Mit freundlichem Gruß
Simone Töllner
Liebe Frau Töllner,
nicht die kleinen, sondern die großen und mächtigen Parteien haben unser Land in diese Krise geführt, mit der wir heute zu kämpfen haben. Wer nicht in den Parlamenten vertreten ist, wird in der Regel von der Meinungs- und Willensbildung in den Medien ausgeschlossen. Bei rechten Parteien geschieht dies selbst dann, wenn sie im Parlament sitzen.

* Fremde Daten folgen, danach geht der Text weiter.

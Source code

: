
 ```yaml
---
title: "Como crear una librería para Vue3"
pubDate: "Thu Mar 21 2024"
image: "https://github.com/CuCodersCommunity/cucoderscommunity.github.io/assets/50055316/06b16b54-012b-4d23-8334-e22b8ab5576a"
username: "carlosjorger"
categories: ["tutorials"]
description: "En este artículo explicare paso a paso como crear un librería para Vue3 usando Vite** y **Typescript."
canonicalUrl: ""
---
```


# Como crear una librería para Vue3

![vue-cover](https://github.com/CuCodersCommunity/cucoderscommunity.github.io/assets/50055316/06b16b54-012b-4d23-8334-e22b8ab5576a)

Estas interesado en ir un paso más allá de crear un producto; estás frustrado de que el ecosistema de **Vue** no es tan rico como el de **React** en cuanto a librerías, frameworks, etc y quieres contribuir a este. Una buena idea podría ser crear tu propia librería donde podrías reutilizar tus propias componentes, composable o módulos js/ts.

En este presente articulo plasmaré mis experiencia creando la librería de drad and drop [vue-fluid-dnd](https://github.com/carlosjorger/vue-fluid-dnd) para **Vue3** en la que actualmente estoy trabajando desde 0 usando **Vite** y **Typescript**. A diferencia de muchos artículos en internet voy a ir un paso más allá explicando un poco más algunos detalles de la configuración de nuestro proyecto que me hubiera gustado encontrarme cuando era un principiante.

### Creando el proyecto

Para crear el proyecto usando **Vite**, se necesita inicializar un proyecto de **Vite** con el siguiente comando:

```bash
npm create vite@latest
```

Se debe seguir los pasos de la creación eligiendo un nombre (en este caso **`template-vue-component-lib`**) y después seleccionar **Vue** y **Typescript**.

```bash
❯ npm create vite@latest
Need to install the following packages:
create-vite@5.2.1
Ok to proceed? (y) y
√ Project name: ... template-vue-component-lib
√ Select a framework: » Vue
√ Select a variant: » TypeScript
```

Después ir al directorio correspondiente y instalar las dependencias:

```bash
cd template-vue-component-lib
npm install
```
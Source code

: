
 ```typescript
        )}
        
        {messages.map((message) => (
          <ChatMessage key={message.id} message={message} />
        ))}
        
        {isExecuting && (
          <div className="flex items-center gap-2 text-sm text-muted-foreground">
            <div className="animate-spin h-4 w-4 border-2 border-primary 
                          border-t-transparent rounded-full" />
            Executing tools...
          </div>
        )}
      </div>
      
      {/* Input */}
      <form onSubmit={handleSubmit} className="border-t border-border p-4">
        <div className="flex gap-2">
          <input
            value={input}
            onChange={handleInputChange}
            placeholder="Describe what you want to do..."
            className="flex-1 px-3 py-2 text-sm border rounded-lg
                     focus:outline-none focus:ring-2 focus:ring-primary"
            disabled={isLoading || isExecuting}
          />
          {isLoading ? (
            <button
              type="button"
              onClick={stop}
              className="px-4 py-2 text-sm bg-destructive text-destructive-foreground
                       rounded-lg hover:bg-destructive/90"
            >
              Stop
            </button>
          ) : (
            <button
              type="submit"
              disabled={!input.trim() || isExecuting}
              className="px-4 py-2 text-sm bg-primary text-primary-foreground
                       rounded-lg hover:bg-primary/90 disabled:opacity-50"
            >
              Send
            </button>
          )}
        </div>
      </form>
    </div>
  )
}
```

Die Fünf-Prozent-Hürde ist für die Regierenden ein Mittel zum Machterhalt, welches nicht getrennt von wirtschaftlicher und publizistischer Macht gesehen werden darf. Mächtige Netzwerke aus Wirtschaft und Politik steuern über Medienkonzerne, Fernsehsender, Zeitungsverlage und Bildungseinrichtungen die öffentliche Meinung. Sie lehren die Menschen, was "anständig" ist und was als "unanständig" zu gelten hat. Dieses System heißt "political correctness". Nur wenige Menschen verfügen über das geistige Rüstzeug, sich des eigenen Verstandes zu bedienen und Manipulationen zu erkennen. Parteien, Menschen und Meinungen, welche den Mächtigen gefährlich werden könnten, werden vom Diskurs ausgegrenzt und stigmatisiert. Werkzeuge der Ausgrenzung sind etwa die Verfassungsschutzberichte und die Fünf-Prozent-Sperrklausel. Bei den Kommunalwahlen, wo es nicht um lukrative Pfründen geht und wo die Macht der Parteien kaum bedroht ist, gibt es auch keine Sperrklausel.

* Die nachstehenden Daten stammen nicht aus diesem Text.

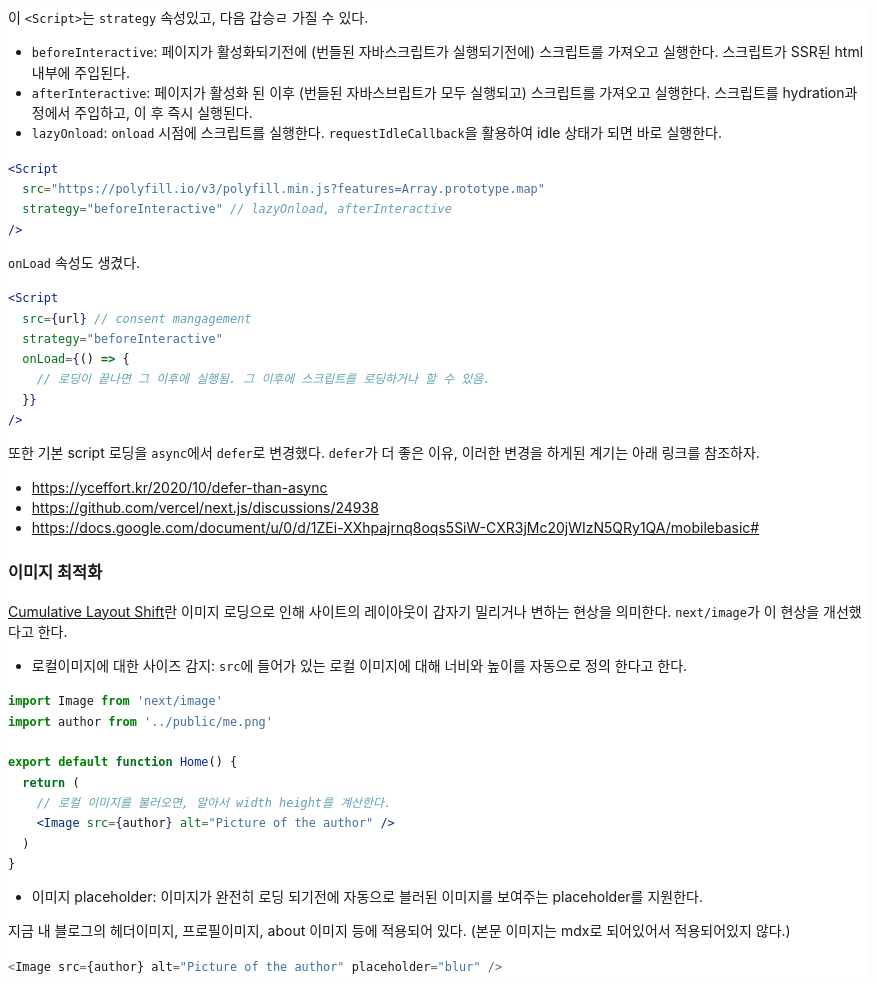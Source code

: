 이 `<Script>`는 `strategy` 속성있고, 다음 갑승ㄹ 가질 수 있다.

- `beforeInteractive`: 페이지가 활성화되기전에 (번들된 자바스크립트가 실행되기전에) 스크립트를 가져오고 실행한다. 스크립트가 SSR된 html내부에 주입된다.
- `afterInteractive`: 페이지가 활성화 된 이후 (번들된 자바스브립트가 모두 실행되고) 스크립트를 가져오고 실행한다. 스크립트를 hydration과정에서 주입하고, 이 후 즉시 실행된다.
- `lazyOnload`: `onload` 시점에 스크립트를 실행한다. `requestIdleCallback`을 활용하여 idle 상태가 되면 바로 실행한다.

```jsx
<Script
  src="https://polyfill.io/v3/polyfill.min.js?features=Array.prototype.map"
  strategy="beforeInteractive" // lazyOnload, afterInteractive
/>
```

`onLoad` 속성도 생겼다.

```jsx
<Script
  src={url} // consent mangagement
  strategy="beforeInteractive"
  onLoad={() => {
    // 로딩이 끝나면 그 이후에 실행됨. 그 이후에 스크립트를 로딩하거나 할 수 있음.
  }}
/>
```

또한 기본 script 로딩을 `async`에서 `defer`로 변경했다. `defer`가 더 좋은 이유, 이러한 변경을 하게된 계기는 아래 링크를 참조하자.

- https://yceffort.kr/2020/10/defer-than-async
- https://github.com/vercel/next.js/discussions/24938
- https://docs.google.com/document/u/0/d/1ZEi-XXhpajrnq8oqs5SiW-CXR3jMc20jWIzN5QRy1QA/mobilebasic#

### 이미지 최적화

[Cumulative Layout Shift](https://vercel.com/blog/core-web-vitals#cumulative-layout-shift)란 이미지 로딩으로 인해 사이트의 레이아웃이 갑자기 밀리거나 변하는 현상을 의미한다. `next/image`가 이 현상을 개선했다고 한다.

- 로컬이미지에 대한 사이즈 감지: `src`에 들어가 있는 로컬 이미지에 대해 너비와 높이를 자동으로 정의 한다고 한다.

```jsx
import Image from 'next/image'
import author from '../public/me.png'

export default function Home() {
  return (
    // 로컬 이미지를 불러오면, 알아서 width height를 계산한다.
    <Image src={author} alt="Picture of the author" />
  )
}
```

- 이미지 placeholder: 이미지가 완전히 로딩 되기전에 자동으로 블러된 이미지를 보여주는 placeholder를 지원한다.

지금 내 블로그의 헤더이미지, 프로필이미지, about 이미지 등에 적용되어 있다. (본문 이미지는 mdx로 되어있어서 적용되어있지 않다.)

```javascript
<Image src={author} alt="Picture of the author" placeholder="blur" />
```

Eine Partei wie die Republikaner, welcher der Zugang zu den wichtigsten Medien des Landes willkürlich verwehrt wird, hat kaum die Möglichkeit, die Fünf-Prozent-Hürde zu meistern. Das ist auch der Sinn der Regel. Noch brutaler wäre die Einführung des Mehrheitswahlrechts. Die Gefahr einer handlungsunfähigen Regierung durch mehrere Kleinparteien im Parlament ist zwar nicht ganz von der Hand zu weisen. Im Interesse einer pluralen Zusammensetzung unserer Volksvertretungen würde ich aber dagegen andere Abhilfen suchen.